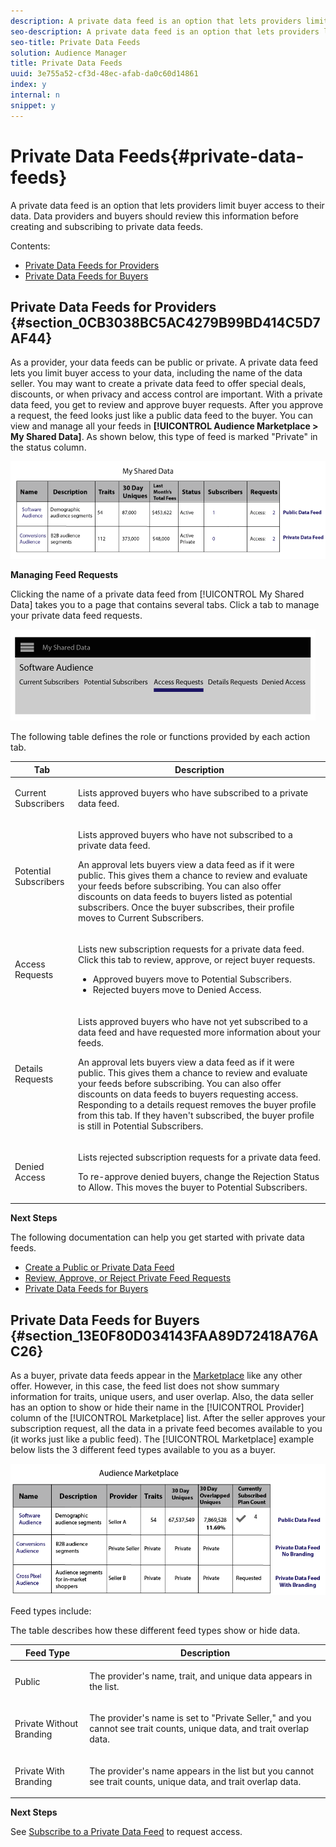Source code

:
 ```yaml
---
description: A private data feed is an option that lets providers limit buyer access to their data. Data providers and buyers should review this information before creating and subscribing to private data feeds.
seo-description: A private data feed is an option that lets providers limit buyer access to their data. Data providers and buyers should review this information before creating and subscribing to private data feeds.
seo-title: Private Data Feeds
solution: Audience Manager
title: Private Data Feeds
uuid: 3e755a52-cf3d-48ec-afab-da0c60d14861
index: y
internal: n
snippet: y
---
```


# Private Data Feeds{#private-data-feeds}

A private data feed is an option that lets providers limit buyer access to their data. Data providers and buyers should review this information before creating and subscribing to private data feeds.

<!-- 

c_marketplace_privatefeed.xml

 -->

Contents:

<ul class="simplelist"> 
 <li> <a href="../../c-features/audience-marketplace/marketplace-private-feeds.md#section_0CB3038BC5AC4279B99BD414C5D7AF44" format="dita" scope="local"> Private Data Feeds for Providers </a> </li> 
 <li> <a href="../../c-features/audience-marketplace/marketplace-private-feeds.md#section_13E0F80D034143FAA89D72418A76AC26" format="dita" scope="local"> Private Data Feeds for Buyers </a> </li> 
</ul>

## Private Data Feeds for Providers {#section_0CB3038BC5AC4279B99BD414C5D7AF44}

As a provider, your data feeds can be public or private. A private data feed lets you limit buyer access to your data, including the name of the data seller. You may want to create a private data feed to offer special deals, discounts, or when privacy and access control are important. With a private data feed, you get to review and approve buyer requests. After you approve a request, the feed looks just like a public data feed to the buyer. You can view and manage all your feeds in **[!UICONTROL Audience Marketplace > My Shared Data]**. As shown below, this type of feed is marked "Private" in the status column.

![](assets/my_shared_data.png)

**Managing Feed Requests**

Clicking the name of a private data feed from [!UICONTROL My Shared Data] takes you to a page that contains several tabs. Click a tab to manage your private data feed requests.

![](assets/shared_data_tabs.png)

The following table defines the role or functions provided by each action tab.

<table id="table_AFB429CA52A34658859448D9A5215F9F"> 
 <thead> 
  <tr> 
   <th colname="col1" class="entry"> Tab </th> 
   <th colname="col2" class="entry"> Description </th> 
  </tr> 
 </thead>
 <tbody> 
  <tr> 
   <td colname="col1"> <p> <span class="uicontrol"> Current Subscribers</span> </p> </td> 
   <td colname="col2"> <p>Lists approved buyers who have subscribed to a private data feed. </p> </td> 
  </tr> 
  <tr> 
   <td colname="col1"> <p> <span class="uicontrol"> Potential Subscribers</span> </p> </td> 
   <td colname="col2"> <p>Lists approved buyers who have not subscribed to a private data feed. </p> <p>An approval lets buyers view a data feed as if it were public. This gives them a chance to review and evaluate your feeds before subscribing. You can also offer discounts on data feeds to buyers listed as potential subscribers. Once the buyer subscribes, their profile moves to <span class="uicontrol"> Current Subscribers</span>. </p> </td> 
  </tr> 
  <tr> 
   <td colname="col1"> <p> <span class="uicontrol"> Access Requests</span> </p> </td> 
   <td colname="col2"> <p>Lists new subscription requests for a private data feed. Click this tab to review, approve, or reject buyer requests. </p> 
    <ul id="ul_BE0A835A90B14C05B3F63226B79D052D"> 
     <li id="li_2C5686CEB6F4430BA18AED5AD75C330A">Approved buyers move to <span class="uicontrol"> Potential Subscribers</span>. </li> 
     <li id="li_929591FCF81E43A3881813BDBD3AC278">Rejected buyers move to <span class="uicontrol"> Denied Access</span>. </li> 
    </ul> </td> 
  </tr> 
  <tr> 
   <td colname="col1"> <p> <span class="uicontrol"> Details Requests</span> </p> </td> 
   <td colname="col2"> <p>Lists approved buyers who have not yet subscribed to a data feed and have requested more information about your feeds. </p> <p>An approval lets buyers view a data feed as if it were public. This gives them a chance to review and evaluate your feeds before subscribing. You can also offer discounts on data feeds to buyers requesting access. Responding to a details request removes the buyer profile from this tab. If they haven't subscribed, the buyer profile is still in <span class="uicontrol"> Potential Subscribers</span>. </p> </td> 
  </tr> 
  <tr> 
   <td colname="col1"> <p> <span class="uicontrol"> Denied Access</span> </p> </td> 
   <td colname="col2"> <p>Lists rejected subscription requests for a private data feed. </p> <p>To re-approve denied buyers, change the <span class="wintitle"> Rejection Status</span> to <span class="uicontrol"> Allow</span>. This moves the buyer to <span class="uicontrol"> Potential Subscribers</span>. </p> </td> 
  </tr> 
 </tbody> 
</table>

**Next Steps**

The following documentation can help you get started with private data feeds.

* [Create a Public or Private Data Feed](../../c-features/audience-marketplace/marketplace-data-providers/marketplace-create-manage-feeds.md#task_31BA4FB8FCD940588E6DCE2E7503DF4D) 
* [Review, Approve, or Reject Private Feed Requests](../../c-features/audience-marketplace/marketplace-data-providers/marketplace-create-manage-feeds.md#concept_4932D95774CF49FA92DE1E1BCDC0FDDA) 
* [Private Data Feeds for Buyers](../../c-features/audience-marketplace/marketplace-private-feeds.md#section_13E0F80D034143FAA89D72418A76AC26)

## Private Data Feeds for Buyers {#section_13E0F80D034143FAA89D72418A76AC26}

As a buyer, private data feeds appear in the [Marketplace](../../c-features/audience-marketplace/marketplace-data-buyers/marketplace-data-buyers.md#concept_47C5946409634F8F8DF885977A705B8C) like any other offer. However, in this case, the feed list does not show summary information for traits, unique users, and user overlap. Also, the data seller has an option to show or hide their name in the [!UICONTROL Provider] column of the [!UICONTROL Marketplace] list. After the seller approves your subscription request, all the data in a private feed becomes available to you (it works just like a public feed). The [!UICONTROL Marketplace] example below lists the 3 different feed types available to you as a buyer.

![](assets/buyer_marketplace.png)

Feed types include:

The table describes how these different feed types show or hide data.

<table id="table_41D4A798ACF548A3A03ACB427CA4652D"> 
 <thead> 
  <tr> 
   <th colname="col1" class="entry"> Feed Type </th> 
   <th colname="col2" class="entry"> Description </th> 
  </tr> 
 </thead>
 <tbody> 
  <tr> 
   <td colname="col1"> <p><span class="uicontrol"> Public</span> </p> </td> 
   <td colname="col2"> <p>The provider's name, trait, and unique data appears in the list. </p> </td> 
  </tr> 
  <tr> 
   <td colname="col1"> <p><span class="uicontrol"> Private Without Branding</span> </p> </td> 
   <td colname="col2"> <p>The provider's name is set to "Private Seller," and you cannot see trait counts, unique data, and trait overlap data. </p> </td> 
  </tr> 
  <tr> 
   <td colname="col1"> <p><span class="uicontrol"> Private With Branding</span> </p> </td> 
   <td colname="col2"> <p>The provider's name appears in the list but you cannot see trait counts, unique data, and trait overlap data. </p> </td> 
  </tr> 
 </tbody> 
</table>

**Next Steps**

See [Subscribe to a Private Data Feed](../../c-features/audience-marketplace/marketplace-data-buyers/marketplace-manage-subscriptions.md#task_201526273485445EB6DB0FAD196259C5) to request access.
========================================================================
Everything in the records above should come back word for word, except the pictures.

▶ **Final answer**
Source code

:
 ```yaml
---
description: A private data feed is an option that lets providers limit buyer access to their data. Data providers and buyers should review this information before creating and subscribing to private data feeds.
seo-description: A private data feed is an option that lets providers limit buyer access to their data. Data providers and buyers should review this information before creating and subscribing to private data feeds.
seo-title: Private Data Feeds
solution: Audience Manager
title: Private Data Feeds
uuid: 3e755a52-cf3d-48ec-afab-da0c60d14861
index: y
internal: n
snippet: y
---
```


# Private Data Feeds{#private-data-feeds}

A private data feed is an option that lets providers limit buyer access to their data. Data providers and buyers should review this information before creating and subscribing to private data feeds.

<!-- 

c_marketplace_privatefeed.xml

 -->

Contents:

<ul class="simplelist"> 
 <li> <a href="../../c-features/audience-marketplace/marketplace-private-feeds.md#section_0CB3038BC5AC4279B99BD414C5D7AF44" format="dita" scope="local"> Private Data Feeds for Providers </a> </li> 
 <li> <a href="../../c-features/audience-marketplace/marketplace-private-feeds.md#section_13E0F80D034143FAA89D72418A76AC26" format="dita" scope="local"> Private Data Feeds for Buyers </a> </li> 
</ul>

## Private Data Feeds for Providers {#section_0CB3038BC5AC4279B99BD414C5D7AF44}

As a provider, your data feeds can be public or private. A private data feed lets you limit buyer access to your data, including the name of the data seller. You may want to create a private data feed to offer special deals, discounts, or when privacy and access control are important. With a private data feed, you get to review and approve buyer requests. After you approve a request, the feed looks just like a public data feed to the buyer. You can view and manage all your feeds in **[!UICONTROL Audience Marketplace > My Shared Data]**. As shown below, this type of feed is marked "Private" in the status column.

![](assets/my_shared_data.png)

**Managing Feed Requests**

Clicking the name of a private data feed from [!UICONTROL My Shared Data] takes you to a page that contains several tabs. Click a tab to manage your private data feed requests.

![](assets/shared_data_tabs.png)

The following table defines the role or functions provided by each action tab.

<table id="table_AFB429CA52A34658859448D9A5215F9F"> 
 <thead> 
  <tr> 
   <th colname="col1" class="entry"> Tab </th> 
   <th colname="col2" class="entry"> Description </th> 
  </tr> 
 </thead>
 <tbody> 
  <tr> 
   <td colname="col1"> <p> <span class="uicontrol"> Current Subscribers</span> </p> </td> 
   <td colname="col2"> <p>Lists approved buyers who have subscribed to a private data feed. </p> </td> 
  </tr> 
  <tr> 
   <td colname="col1"> <p> <span class="uicontrol"> Potential Subscribers</span> </p> </td> 
   <td colname="col2"> <p>Lists approved buyers who have not subscribed to a private data feed. </p> <p>An approval lets buyers view a data feed as if it were public. This gives them a chance to review and evaluate your feeds before subscribing. You can also offer discounts on data feeds to buyers listed as potential subscribers. Once the buyer subscribes, their profile moves to <span class="uicontrol"> Current Subscribers</span>. </p> </td> 
  </tr> 
  <tr> 
   <td colname="col1"> <p> <span class="uicontrol"> Access Requests</span> </p> </td> 
   <td colname="col2"> <p>Lists new subscription requests for a private data feed. Click this tab to review, approve, or reject buyer requests. </p> 
    <ul id="ul_BE0A835A90B14C05B3F63226B79D052D"> 
     <li id="li_2C5686CEB6F4430BA18AED5AD75C330A">Approved buyers move to <span class="uicontrol"> Potential Subscribers</span>. </li> 
     <li id="li_929591FCF81E43A3881813BDBD3AC278">Rejected buyers move to <span class="uicontrol"> Denied Access</span>. </li> 
    </ul> </td> 
  </tr> 
  <tr> 
   <td colname="col1"> <p> <span class="uicontrol"> Details Requests</span> </p> </td> 
   <td colname="col2"> <p>Lists approved buyers who have not yet subscribed to a data feed and have requested more information about your feeds. </p> <p>An approval lets buyers view a data feed as if it were public. This gives them a chance to review and evaluate your feeds before subscribing. You can also offer discounts on data feeds to buyers requesting access. Responding to a details request removes the buyer profile from this tab. If they haven't subscribed, the buyer profile is still in <span class="uicontrol"> Potential Subscribers</span>. </p> </td> 
  </tr> 
  <tr> 
   <td colname="col1"> <p> <span class="uicontrol"> Denied Access</span> </p> </td> 
   <td colname="col2"> <p>Lists rejected subscription requests for a private data feed. </p> <p>To re-approve denied buyers, change the <span class="wintitle"> Rejection Status</span> to <span class="uicontrol"> Allow</span>. This moves the buyer to <span class="uicontrol"> Potential Subscribers</span>. </p> </td> 
  </tr> 
 </tbody> 
</table>

**Next Steps**

The following documentation can help you get started with private data feeds.

* [Create a Public or Private Data Feed](../../c-features/audience-marketplace/marketplace-data-providers/marketplace-create-manage-feeds.md#task_31BA4FB8FCD940588E6DCE2E7503DF4D) 
* [Review, Approve, or Reject Private Feed Requests](../../c-features/audience-marketplace/marketplace-data-providers/marketplace-create-manage-feeds.md#concept_4932D95774CF49FA92DE1E1BCDC0FDDA) 
* [Private Data Feeds for Buyers](../../c-features/audience-marketplace/marketplace-private-feeds.md#section_13E0F80D034143FAA89D72418A76AC26)

## Private Data Feeds for Buyers {#section_13E0F80D034143FAA89D72418A76AC26}

As a buyer, private data feeds appear in the [Marketplace](../../c-features/audience-marketplace/marketplace-data-buyers/marketplace-data-buyers.md#concept_47C5946409634F8F8DF885977A705B8C) like any other offer. However, in this case, the feed list does not show summary information for traits, unique users, and user overlap. Also, the data seller has an option to show or hide their name in the [!UICONTROL Provider] column of the [!UICONTROL Marketplace] list. After the seller approves your subscription request, all the data in a private feed becomes available to you (it works just like a public feed). The [!UICONTROL Marketplace] example below lists the 3 different feed types available to you as a buyer.

![](assets/buyer_marketplace.png)

Feed types include:

The table describes how these different feed types show or hide data.

<table id="table_41D4A798ACF548A3A03ACB427CA4652D"> 
 <thead> 
  <tr> 
   <th colname="col1" class="entry"> Feed Type </th> 
   <th colname="col2" class="entry"> Description </th> 
  </tr> 
 </thead>
 <tbody> 
  <tr> 
   <td colname="col1"> <p><span class="uicontrol"> Public</span> </p> </td> 
   <td colname="col2"> <p>The provider's name, trait, and unique data appears in the list. </p> </td> 
  </tr> 
  <tr> 
   <td colname="col1"> <p><span class="uicontrol"> Private Without Branding</span> </p> </td> 
   <td colname="col2"> <p>The provider's name is set to "Private Seller," and you cannot see trait counts, unique data, and trait overlap data. </p> </td> 
  </tr> 
  <tr> 
   <td colname="col1"> <p><span class="uicontrol"> Private With Branding</span> </p> </td> 
   <td colname="col2"> <p>The provider's name appears in the list but you cannot see trait counts, unique data, and trait overlap data. </p> </td> 
  </tr> 
 </tbody> 
</table>

**Next Steps**

See [Subscribe to a Private Data Feed](../../c-features/audience-marketplace/marketplace-data-buyers/marketplace-manage-subscriptions.md#task_201526273485445EB6DB0FAD196259C5) to request access.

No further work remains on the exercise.